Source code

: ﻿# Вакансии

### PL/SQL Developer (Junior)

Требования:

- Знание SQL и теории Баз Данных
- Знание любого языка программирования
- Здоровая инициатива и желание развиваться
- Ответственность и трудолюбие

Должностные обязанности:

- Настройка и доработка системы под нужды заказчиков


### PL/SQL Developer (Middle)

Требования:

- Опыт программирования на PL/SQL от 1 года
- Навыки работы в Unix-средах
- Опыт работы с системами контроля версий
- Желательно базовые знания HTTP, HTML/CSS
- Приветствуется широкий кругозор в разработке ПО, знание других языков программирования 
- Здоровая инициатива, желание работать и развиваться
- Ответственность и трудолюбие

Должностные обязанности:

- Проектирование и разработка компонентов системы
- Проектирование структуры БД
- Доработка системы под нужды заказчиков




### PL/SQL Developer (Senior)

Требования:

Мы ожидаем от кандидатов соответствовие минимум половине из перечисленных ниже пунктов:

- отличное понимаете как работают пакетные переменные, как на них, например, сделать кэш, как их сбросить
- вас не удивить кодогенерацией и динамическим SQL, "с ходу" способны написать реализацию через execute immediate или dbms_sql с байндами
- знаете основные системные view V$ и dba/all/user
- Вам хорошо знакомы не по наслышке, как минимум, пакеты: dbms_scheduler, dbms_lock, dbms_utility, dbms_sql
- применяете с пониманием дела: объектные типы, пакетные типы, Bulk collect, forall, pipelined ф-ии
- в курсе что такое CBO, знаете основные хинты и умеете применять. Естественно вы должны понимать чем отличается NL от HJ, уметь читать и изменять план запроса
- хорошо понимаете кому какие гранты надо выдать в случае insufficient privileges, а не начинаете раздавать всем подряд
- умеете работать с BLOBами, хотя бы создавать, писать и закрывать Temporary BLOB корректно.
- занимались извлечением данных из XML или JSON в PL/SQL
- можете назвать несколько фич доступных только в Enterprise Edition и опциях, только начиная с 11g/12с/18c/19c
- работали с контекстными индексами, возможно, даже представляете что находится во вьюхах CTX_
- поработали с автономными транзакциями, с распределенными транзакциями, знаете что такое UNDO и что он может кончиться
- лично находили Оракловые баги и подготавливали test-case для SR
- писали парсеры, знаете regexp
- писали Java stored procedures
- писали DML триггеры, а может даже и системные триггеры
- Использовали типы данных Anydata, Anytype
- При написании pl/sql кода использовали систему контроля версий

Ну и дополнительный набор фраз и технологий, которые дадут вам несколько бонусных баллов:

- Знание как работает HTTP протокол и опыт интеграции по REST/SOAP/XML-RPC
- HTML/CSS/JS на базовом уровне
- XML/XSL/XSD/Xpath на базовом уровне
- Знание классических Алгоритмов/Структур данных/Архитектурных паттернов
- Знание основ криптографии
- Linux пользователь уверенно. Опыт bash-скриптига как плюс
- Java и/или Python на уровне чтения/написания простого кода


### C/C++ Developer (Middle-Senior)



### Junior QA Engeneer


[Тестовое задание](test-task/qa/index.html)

AIM OF THE TASK:
Repeat each of the entries exactly as written.

FINISHED EXERCISE:
Source code

: ﻿# Вакансии

### PL/SQL Developer (Junior)

Требования:

- Знание SQL и теории Баз Данных
- Знание любого языка программирования
- Здоровая инициатива и желание развиваться
- Ответственность и трудолюбие

Должностные обязанности:

- Настройка и доработка системы под нужды заказчиков


### PL/SQL Developer (Middle)

Требования:

- Опыт программирования на PL/SQL от 1 года
- Навыки работы в Unix-средах
- Опыт работы с системами контроля версий
- Желательно базовые знания HTTP, HTML/CSS
- Приветствуется широкий кругозор в разработке ПО, знание других языков программирования 
- Здоровая инициатива, желание работать и развиваться
- Ответственность и трудолюбие

Должностные обязанности:

- Проектирование и разработка компонентов системы
- Проектирование структуры БД
- Доработка системы под нужды заказчиков




### PL/SQL Developer (Senior)

Требования:

Мы ожидаем от кандидатов соответствовие минимум половине из перечисленных ниже пунктов:

- отличное понимаете как работают пакетные переменные, как на них, например, сделать кэш, как их сбросить
- вас не удивить кодогенерацией и динамическим SQL, "с ходу" способны написать реализацию через execute immediate или dbms_sql с байндами
- знаете основные системные view V$ и dba/all/user
- Вам хорошо знакомы не по наслышке, как минимум, пакеты: dbms_scheduler, dbms_lock, dbms_utility, dbms_sql
- применяете с пониманием дела: объектные типы, пакетные типы, Bulk collect, forall, pipelined ф-ии
- в курсе что такое CBO, знаете основные хинты и умеете применять. Естественно вы должны понимать чем отличается NL от HJ, уметь читать и изменять план запроса
- хорошо понимаете кому какие гранты надо выдать в случае insufficient privileges, а не начинаете раздавать всем подряд
- умеете работать с BLOBами, хотя бы создавать, писать и закрывать Temporary BLOB корректно.
- занимались извлечением данных из XML или JSON в PL/SQL
- можете назвать несколько фич доступных только в Enterprise Edition и опциях, только начиная с 11g/12с/18c/19c
- работали с контекстными индексами, возможно, даже представляете что находится во вьюхах CTX_
- поработали с автономными транзакциями, с распределенными транзакциями, знаете что такое UNDO и что он может кончиться
- лично находили Оракловые баги и подготавливали test-case для SR
- писали парсеры, знаете regexp
- писали Java stored procedures
- писали DML триггеры, а может даже и системные триггеры
- Использовали типы данных Anydata, Anytype
- При написании pl/sql кода использовали систему контроля версий

Ну и дополнительный набор фраз и технологий, которые дадут вам несколько бонусных баллов:

- Знание как работает HTTP протокол и опыт интеграции по REST/SOAP/XML-RPC
- HTML/CSS/JS на базовом уровне
- XML/XSL/XSD/Xpath на базовом уровне
- Знание классических Алгоритмов/Структур данных/Архитектурных паттернов
- Знание основ криптографии
- Linux пользователь уверенно. Опыт bash-скриптига как плюс
- Java и/или Python на уровне чтения/написания простого кода


### C/C++ Developer (Middle-Senior)



### Junior QA Engeneer


[Тестовое задание](test-task/qa/index.html)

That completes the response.